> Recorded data
::::

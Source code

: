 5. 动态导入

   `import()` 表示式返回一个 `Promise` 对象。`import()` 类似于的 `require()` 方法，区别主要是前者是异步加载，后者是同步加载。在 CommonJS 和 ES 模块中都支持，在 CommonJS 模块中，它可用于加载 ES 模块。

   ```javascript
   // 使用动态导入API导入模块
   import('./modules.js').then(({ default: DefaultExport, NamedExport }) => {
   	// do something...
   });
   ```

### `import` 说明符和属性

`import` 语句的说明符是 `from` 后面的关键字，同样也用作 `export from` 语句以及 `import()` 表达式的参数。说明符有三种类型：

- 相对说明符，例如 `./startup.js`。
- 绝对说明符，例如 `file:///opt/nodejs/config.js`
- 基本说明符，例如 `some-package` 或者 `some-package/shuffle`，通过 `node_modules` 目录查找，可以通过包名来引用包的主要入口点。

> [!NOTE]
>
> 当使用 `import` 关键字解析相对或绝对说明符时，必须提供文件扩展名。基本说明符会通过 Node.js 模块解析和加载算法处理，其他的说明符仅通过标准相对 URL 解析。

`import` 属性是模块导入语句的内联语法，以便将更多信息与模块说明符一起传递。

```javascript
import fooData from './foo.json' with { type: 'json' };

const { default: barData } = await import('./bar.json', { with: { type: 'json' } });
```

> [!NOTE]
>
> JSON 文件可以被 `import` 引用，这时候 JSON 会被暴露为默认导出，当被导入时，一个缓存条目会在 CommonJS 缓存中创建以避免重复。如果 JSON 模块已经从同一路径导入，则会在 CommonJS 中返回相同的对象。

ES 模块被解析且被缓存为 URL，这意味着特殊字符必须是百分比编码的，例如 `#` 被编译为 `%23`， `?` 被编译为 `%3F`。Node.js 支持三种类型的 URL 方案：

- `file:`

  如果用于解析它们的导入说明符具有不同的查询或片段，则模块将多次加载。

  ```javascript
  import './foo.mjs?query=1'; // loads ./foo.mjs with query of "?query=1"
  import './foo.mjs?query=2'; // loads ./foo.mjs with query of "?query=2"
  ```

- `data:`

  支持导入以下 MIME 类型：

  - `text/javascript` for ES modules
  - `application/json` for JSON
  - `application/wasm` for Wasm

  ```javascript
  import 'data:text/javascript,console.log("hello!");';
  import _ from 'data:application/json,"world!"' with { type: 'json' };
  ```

::::

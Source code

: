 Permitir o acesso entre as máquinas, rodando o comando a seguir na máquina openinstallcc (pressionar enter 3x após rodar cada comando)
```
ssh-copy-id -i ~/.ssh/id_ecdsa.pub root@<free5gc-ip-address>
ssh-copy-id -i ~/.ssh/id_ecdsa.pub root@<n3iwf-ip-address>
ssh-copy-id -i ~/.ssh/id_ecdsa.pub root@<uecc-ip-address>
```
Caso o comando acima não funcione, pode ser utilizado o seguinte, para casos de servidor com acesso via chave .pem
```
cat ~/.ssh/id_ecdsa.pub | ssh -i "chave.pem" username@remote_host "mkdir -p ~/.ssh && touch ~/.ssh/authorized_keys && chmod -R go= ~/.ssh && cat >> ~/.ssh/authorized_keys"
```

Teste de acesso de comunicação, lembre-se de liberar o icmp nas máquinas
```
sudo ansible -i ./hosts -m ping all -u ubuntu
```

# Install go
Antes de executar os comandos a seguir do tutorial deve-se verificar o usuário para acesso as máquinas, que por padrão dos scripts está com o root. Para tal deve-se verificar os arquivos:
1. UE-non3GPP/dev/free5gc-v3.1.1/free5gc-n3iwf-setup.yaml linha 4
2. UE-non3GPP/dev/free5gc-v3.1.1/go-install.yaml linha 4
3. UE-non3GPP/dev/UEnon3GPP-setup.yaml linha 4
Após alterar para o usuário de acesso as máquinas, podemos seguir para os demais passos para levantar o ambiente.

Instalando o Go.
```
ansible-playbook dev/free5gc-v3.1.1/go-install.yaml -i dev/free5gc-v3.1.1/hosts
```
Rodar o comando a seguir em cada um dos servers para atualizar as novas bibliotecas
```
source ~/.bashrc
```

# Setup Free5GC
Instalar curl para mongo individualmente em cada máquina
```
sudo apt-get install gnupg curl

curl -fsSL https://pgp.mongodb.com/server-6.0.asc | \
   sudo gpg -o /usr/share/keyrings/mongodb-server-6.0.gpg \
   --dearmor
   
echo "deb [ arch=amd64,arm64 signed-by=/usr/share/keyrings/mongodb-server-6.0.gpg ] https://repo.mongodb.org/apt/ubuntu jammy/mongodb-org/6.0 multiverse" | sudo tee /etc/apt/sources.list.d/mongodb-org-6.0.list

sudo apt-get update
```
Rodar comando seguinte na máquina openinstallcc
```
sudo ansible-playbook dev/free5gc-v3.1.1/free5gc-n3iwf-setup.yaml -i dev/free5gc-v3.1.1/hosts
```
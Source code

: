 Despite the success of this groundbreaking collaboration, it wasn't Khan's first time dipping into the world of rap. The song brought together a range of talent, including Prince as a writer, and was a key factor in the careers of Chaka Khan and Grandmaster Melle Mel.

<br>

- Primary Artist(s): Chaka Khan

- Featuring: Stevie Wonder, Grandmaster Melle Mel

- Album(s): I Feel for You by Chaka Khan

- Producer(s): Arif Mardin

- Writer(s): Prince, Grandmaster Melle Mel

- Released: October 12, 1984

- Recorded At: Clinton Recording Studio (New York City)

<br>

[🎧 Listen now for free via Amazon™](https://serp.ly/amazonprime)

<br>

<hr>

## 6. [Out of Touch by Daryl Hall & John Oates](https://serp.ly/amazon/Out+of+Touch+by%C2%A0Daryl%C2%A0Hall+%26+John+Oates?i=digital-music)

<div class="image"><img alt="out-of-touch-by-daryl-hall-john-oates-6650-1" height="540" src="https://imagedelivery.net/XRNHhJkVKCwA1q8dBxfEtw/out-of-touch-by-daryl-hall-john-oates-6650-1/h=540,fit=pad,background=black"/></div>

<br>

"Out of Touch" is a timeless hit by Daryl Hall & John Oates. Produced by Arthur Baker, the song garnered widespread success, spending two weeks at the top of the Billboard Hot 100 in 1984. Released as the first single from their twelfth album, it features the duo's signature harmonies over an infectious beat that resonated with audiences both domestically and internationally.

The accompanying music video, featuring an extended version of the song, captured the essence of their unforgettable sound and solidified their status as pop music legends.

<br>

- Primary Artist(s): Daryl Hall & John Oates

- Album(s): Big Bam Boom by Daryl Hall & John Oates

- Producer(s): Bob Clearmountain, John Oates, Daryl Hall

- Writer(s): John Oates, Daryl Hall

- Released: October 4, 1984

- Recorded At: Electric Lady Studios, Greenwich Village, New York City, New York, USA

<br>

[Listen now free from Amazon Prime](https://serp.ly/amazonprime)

::::

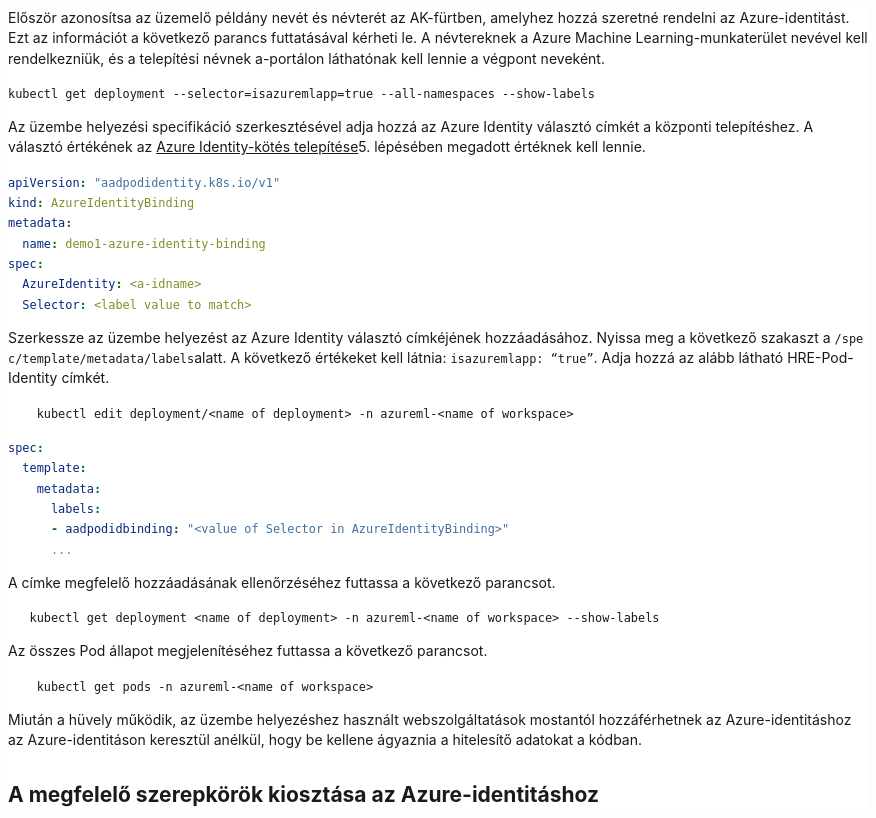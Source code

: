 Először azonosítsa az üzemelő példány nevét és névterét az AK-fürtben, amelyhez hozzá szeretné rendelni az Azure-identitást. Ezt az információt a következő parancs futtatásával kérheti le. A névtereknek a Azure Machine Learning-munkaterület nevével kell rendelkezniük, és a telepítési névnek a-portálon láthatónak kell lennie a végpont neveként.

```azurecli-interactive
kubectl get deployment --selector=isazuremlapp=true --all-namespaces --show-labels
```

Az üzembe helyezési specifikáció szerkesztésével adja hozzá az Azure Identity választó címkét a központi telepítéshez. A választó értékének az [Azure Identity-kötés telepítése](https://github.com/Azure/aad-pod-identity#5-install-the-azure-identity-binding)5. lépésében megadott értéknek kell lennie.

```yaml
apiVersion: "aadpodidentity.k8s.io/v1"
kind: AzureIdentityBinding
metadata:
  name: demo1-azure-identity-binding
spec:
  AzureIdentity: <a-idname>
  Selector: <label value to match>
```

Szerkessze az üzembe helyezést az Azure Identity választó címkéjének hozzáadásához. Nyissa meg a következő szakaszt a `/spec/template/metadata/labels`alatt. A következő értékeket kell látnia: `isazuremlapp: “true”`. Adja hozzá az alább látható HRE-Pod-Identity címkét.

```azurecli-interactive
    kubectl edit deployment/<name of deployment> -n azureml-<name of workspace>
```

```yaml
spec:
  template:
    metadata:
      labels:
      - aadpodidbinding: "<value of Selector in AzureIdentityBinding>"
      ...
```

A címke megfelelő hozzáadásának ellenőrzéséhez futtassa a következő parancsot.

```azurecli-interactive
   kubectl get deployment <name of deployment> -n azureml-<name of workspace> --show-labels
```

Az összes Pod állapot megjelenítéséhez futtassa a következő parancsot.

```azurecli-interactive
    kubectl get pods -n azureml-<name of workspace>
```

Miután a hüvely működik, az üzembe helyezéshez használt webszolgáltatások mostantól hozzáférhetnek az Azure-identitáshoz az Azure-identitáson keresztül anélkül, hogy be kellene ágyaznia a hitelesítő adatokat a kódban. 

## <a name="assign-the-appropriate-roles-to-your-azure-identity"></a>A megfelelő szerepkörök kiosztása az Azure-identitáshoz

::::

> Work required
In the entries above, find each line that has the word "deployment". Copy it.

> Response area
kubectl get deployment --selector=isazuremlapp=true --all-namespaces --show-labels
    kubectl edit deployment/<name of deployment> -n azureml-<name of workspace>
   kubectl get deployment <name of deployment> -n azureml-<name of workspace> --show-labels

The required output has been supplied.